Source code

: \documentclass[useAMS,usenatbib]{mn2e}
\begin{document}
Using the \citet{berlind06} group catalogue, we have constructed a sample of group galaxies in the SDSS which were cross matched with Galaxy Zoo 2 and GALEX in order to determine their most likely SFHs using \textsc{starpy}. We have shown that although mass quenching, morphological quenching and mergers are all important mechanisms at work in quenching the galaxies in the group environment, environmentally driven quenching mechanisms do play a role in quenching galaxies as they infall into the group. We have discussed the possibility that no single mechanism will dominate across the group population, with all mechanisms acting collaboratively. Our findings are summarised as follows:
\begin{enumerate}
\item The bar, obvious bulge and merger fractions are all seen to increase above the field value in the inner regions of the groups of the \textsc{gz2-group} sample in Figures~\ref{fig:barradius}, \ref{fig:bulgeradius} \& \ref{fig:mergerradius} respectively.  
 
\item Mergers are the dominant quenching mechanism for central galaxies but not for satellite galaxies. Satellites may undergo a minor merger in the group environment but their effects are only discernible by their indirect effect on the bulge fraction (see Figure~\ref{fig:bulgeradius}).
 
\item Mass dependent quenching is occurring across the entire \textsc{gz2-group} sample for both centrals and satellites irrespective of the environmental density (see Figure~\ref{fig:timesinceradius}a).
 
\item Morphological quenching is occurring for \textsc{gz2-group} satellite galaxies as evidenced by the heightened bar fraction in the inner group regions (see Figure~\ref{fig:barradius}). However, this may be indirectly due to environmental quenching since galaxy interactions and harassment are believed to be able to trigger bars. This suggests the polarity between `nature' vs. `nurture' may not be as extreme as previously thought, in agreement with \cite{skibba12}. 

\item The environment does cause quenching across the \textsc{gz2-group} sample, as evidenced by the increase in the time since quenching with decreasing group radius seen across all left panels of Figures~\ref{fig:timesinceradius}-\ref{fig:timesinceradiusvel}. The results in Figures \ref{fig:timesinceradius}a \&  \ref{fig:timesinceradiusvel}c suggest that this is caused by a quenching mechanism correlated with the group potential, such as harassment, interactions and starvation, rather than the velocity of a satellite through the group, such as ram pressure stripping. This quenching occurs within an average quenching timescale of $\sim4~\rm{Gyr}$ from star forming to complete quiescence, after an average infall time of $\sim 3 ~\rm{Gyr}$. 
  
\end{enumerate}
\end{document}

■ **Required work**
Beginning with the first line of the listing above, print each line exactly until you have printed the line that contains "Mergers are the".

■ **Task output**
Source code

: \documentclass[useAMS,usenatbib]{mn2e}
\begin{document}
Using the \citet{berlind06} group catalogue, we have constructed a sample of group galaxies in the SDSS which were cross matched with Galaxy Zoo 2 and GALEX in order to determine their most likely SFHs using \textsc{starpy}. We have shown that although mass quenching, morphological quenching and mergers are all important mechanisms at work in quenching the galaxies in the group environment, environmentally driven quenching mechanisms do play a role in quenching galaxies as they infall into the group. We have discussed the possibility that no single mechanism will dominate across the group population, with all mechanisms acting collaboratively. Our findings are summarised as follows:
\begin{enumerate}
\item The bar, obvious bulge and merger fractions are all seen to increase above the field value in the inner regions of the groups of the \textsc{gz2-group} sample in Figures~\ref{fig:barradius}, \ref{fig:bulgeradius} \& \ref{fig:mergerradius} respectively.  
 
\item Mergers are the dominant quenching mechanism for central galaxies but not for satellite galaxies. Satellites may undergo a minor merger in the group environment but their effects are only discernible by their indirect effect on the bulge fraction (see Figure~\ref{fig:bulgeradius}).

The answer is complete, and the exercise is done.